IRA Financial Blog

Roth SEP IRA: Game-Changing Retirement Plan Every Self-Employed Person Must Know

Roth SEP IRA

What is a Roth SEP IRA?

The Roth SEP IRA is a newly introduced retirement savings vehicle that blends the features of the Simplified Employee Pension (SEP) IRA with the benefits of a Roth account. As of 2025, this account is now available thanks to updates under the SECURE Act 2. It’s designed for self-employed individuals and small business owners who want to contribute significantly to retirement while enjoying tax-free withdrawals in the future.

Key Takeaways
  • Like a Roth IRA, a Roth SEP IRA allows your investments to grow tax free, and qualified withdrawals in retirement are also without tax.
  • It combines the high contribution limits of a SEP IRA with the tax advantages of a Roth, perfect for the self-employed or small business owner.
  • Like a traditional SEP IRA, contributions to the plan are made by the employer to each eligible employee; there are no employee contributions.
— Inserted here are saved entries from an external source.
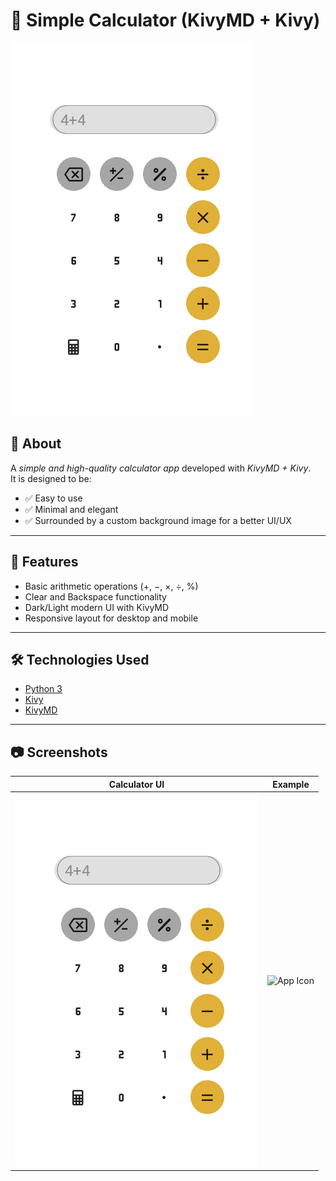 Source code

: 
# 🧮 Simple Calculator (KivyMD + Kivy)

![Calculator Screenshot](imgr/imag.png)

## 📌 About
A *simple and high-quality calculator app* developed with *KivyMD + Kivy*.  
It is designed to be:
- ✅ Easy to use  
- ✅ Minimal and elegant  
- ✅ Surrounded by a custom background image for a better UI/UX  

---

## 🚀 Features
- Basic arithmetic operations (+, −, ×, ÷, %)  
- Clear and Backspace functionality  
- Dark/Light modern UI with KivyMD  
- Responsive layout for desktop and mobile  

---

## 🛠️ Technologies Used
- [Python 3](https://www.python.org/)  
- [Kivy](https://kivy.org/)  
- [KivyMD](https://kivymd.readthedocs.io/)  

---

## 📷 Screenshots
| Calculator UI | Example |
|---------------|---------|
| ![UI](imgr/imag.png) | ![App Icon](pon.ico) |


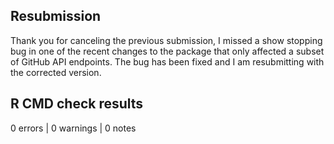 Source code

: ## Resubmission

Thank you for canceling the previous submission, I missed a show stopping bug in one of the recent changes to the package that only affected a subset of GitHub API endpoints. The bug has been fixed and I am resubmitting with the corrected version.

## R CMD check results

0 errors | 0 warnings | 0 notes

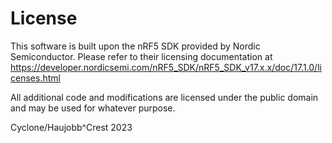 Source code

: # License

This software is built upon the nRF5 SDK provided by Nordic Semiconductor.
Please refer to their licensing documentation at https://developer.nordicsemi.com/nRF5_SDK/nRF5_SDK_v17.x.x/doc/17.1.0/licenses.html

All additional code and modifications are licensed under the public domain and may be used for whatever purpose.

Cyclone/Haujobb^Crest 2023

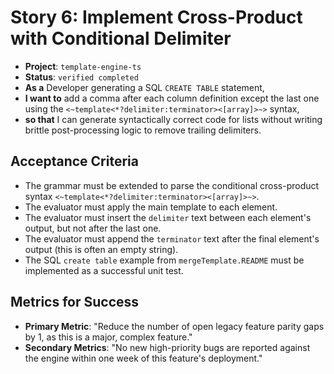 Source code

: # Story 6: Implement Cross-Product with Conditional Delimiter

- **Project**: `template-engine-ts`
- **Status**: `verified completed`
- **As a** Developer generating a SQL `CREATE TABLE` statement,
- **I want to** add a comma after each column definition except the last one using the `<~template<*?delimiter:terminator><[array]>~>` syntax,
- **so that** I can generate syntactically correct code for lists without writing brittle post-processing logic to remove trailing delimiters.

## Acceptance Criteria

- The grammar must be extended to parse the conditional cross-product syntax `<~template<*?delimiter:terminator><[array]>~>`.
- The evaluator must apply the main template to each element.
- The evaluator must insert the `delimiter` text between each element's output, but not after the last one.
- The evaluator must append the `terminator` text after the final element's output (this is often an empty string).
- The SQL `create table` example from `mergeTemplate.README` must be implemented as a successful unit test.

## Metrics for Success

- **Primary Metric**: "Reduce the number of open legacy feature parity gaps by 1, as this is a major, complex feature."
- **Secondary Metrics**: "No new high-priority bugs are reported against the engine within one week of this feature's deployment."
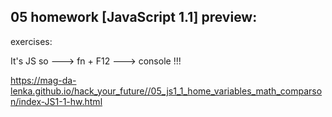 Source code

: ## 05 homework [JavaScript 1.1] preview:

exercises:

It's JS so ---> fn + F12 ---> console !!!

https://mag-da-lenka.github.io/hack_your_future//05_js1_1_home_variables_math_comparson/index-JS1-1-hw.html 
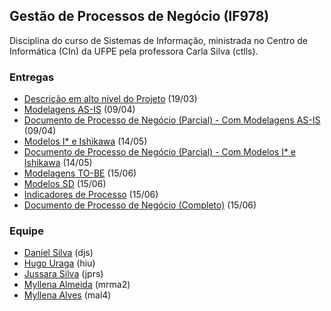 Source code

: ## Gestão de Processos de Negócio (IF978)

Disciplina do curso de Sistemas de Informação, ministrada no Centro de Informática (CIn) da UFPE pela professora Carla Silva (ctlls). 

### Entregas
- [Descrição em alto nível do Projeto](https://github.com/jussararodrigues/4-periodo/blob/master/gpn/01%20-%20Descri%C3%A7%C3%A3o%20em%20alto%20n%C3%ADvel.md) (19/03)
- [Modelagens AS-IS](https://github.com/jussararodrigues/4-periodo/tree/master/gpn/Modelagens%20AS-IS) (09/04)
- [Documento de Processo de Negócio (Parcial) - Com Modelagens AS-IS](https://github.com/jussararodrigues/4-periodo/blob/master/gpn/Plano%20de%20implanta%C3%A7%C3%A3o%20do%20m%C3%B3dulo%20de%20integra%C3%A7%C3%A3o%20%C3%BAnica%20.pdf) (09/04)
- [Modelos I* e Ishikawa](https://github.com/jussararodrigues/4-periodo/tree/master/gpn/Modelos%20I%20Estrela%20e%20Diagramas%20de%20Ishikawa) (14/05)
- [Documento de Processo de Negócio (Parcial) - Com Modelos I* e Ishikawa](https://github.com/jussararodrigues/4-periodo/blob/master/gpn/Documento%20de%20Processos%20de%20Neg%C3%B3cio.pdf) (14/05)
- [Modelagens TO-BE](https://github.com/jussararodrigues/4-periodo/tree/master/gpn/Modelagens%20TO-BE) (15/06)
- [Modelos SD](https://github.com/jussararodrigues/4-periodo/tree/master/gpn/Modelos%20SD) (15/06)
- [Indicadores de Processo](https://github.com/jussararodrigues/4-periodo/blob/master/gpn/Indicadores%20de%20Processo%20-%20UFPE%20ID%20e%20G-Suite.pdf) (15/06)
- [Documento de Processo de Negócio (Completo)](https://github.com/jussararodrigues/4-periodo/blob/master/gpn/Documento%20de%20Processo%20de%20Neg%C3%B3cio%20(Final).pdf) (15/06)

### Equipe
- [Daniel Silva](https://github.com/shirubadan) (djs)
- [Hugo Uraga](https://github.com/hugouraga) (hiu)
- [Jussara Silva](https://github.com/jussararodrigues) (jprs)
- [Myllena Almeida](https://github.com/MyllenaAlmeida) (mrma2)
- [Myllena Alves](https://github.com/myllenaalves) (mal4)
Traditional vs. Roth SEP IRA

A traditional SEP IRA offers tax-deductible contributions but taxes withdrawals in retirement. On the flip side, the Roth SEP IRA allows after-tax contributions and tax-free withdrawals, assuming the account holder is at least age 59 1/2. and the account is open for at least five years.

Who is Eligible?

Eligibility generally includes:

  • Self-employed individuals
  • Small business owners with or without employees
  • Those who meet standard Roth IRA income limits (more on that later)

Why the Roth SEP IRA Was Introduced

The SECURE Act 2.0, passed in late 2022 and coming into full effect in 2025, expanded retirement account options to encourage more savings. One major development was the option for Roth treatment in employer-sponsored plans, including SEP IRAs.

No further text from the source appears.